One lesson of this liminal time became clear to me yesterday. I have managed to find four or five Goddess-themed or metaphysical stores around the region. Old-fashioned me, I'd thought that perhaps I'd find that they had traditional bulletin boards, and that I might find little thumbtacked posts along the lines of, "Goddess-friendly house looking for housemate, reasonable rent". Well, of course, most of this is done online these days. Because I have not taken naturally to that aspect of our modern world, I have perhaps sabotaged myself, although going into these stores in person served an important purpose: I've met people in person. So far, I can't say that I've met any women who I can imagine sharing a space with. Even taking into account that I have such a unique life and educational background, and that I recognize that I'll never find a complete overlap, it's been somewhat of an eye-opener. I've been craving enough community in this area of my life that perhaps I created a not-easily-fulfilled vision. In fact, almost each woman I met said, "Hey, that kind of housing sounds like a good idea!" If I were in a different situation, perhaps I would be the one buying a house then looking for roommates!
So, exactly one month since my first full day "out east", and I am still betwixt-and-between. My own self-imposed deadlines/lifelines have come and gone, and while I'm clearer and clearer about who I am, where on earth (much less the Capital District) I might actually fit in remains a mystery. I start each day, asking the Goddess where she wants me, and the clearest leadings I get are the dreaded "no's" -- cynics would surely say that by now, I should have realized that my whole belief system is a recipe for failure in the "real world". I do get that; res ipsa loquitur! My life speaks exactly to that! But I stubbornly refuse to die or disappear, at least, not yet. (That has been my motto for decades now!)

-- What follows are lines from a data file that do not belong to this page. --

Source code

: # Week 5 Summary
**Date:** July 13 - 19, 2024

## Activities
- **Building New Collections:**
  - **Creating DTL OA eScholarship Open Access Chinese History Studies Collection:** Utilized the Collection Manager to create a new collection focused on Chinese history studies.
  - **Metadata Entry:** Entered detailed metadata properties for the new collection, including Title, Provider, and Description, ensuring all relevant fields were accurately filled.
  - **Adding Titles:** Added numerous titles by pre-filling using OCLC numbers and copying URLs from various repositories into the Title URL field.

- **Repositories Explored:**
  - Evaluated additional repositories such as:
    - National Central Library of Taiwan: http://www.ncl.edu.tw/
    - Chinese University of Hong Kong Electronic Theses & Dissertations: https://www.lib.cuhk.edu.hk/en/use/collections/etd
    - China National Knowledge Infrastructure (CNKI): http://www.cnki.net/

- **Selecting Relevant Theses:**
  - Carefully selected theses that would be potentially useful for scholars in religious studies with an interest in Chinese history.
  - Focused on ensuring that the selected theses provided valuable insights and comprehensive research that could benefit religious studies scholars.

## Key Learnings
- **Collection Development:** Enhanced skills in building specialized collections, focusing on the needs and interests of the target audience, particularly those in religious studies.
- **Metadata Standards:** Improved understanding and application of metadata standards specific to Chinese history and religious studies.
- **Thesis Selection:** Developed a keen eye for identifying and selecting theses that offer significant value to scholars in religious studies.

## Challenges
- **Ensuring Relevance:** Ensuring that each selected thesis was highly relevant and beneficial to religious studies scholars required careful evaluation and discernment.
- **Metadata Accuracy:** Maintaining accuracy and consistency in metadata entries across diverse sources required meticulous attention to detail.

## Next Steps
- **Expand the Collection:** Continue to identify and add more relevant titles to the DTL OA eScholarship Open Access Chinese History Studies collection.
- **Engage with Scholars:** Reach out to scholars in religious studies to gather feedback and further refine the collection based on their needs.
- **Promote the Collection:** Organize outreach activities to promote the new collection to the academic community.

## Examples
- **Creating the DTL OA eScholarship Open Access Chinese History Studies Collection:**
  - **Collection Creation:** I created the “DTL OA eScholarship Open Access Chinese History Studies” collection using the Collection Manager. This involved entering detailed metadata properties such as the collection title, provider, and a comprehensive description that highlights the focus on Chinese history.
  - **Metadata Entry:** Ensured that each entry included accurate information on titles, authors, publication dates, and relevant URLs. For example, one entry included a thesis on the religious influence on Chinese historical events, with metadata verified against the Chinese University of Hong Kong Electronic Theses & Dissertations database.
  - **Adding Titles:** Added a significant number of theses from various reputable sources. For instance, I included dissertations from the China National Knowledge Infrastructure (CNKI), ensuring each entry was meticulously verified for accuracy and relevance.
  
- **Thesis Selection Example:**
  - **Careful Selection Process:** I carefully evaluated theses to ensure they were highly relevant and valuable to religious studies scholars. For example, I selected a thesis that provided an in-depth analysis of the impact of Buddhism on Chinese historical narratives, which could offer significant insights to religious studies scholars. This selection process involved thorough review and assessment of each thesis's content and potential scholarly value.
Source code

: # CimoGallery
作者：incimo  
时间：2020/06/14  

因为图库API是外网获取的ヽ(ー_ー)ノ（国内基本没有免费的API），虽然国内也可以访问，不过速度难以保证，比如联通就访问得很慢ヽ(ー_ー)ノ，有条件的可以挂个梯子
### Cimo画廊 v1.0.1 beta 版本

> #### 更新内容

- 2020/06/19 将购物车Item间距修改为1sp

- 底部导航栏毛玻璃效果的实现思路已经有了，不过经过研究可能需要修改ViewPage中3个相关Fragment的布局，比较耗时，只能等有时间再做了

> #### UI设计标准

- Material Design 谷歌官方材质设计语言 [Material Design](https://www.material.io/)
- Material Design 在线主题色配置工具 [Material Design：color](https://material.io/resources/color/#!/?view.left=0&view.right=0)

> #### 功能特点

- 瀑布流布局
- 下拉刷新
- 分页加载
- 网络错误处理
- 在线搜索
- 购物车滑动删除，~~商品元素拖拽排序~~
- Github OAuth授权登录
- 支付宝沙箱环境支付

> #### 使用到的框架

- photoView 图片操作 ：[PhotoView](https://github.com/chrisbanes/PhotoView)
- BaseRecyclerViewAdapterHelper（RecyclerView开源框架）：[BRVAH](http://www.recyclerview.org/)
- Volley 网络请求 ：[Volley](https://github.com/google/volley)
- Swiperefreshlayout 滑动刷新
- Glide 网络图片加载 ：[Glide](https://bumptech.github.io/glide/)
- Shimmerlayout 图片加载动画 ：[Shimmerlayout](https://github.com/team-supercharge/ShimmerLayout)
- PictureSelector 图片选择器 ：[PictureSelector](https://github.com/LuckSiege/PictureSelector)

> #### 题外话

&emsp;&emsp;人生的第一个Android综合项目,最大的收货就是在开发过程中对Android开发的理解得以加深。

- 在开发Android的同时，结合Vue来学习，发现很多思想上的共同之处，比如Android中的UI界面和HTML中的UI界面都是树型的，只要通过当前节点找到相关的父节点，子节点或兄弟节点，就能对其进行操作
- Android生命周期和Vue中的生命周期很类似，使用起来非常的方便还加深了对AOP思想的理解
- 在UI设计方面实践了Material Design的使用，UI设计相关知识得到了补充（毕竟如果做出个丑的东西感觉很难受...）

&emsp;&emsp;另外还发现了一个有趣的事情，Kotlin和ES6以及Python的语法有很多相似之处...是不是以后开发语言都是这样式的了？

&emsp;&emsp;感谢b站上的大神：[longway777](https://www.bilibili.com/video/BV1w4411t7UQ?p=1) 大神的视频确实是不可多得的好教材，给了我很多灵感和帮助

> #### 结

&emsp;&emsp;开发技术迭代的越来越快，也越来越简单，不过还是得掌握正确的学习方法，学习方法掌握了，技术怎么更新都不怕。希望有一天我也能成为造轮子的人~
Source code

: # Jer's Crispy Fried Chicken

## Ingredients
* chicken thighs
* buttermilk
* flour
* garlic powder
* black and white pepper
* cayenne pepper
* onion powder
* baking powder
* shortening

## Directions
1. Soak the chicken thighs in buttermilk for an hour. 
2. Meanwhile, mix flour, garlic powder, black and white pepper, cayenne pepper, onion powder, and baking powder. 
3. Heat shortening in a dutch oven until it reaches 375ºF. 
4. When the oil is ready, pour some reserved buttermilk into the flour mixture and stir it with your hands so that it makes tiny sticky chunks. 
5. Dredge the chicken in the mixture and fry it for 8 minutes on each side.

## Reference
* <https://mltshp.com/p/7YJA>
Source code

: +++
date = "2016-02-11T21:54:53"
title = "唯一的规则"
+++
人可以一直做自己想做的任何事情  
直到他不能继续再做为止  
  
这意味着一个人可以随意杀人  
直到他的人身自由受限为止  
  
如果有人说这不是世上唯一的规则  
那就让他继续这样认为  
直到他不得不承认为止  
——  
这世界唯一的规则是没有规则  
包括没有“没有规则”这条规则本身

But I may have to accept that there could be completely different kind of living situation or place calling me. That love and commonality in some other form may be coming down the road, and that I need to stay open, curious, and soft-hearted. And this applies to looking at so many of the heartbreaking issues facing our world. As horrific as they are, there is an important lesson within them for all of us, if we can remain in a place of eagerness to learn and grow.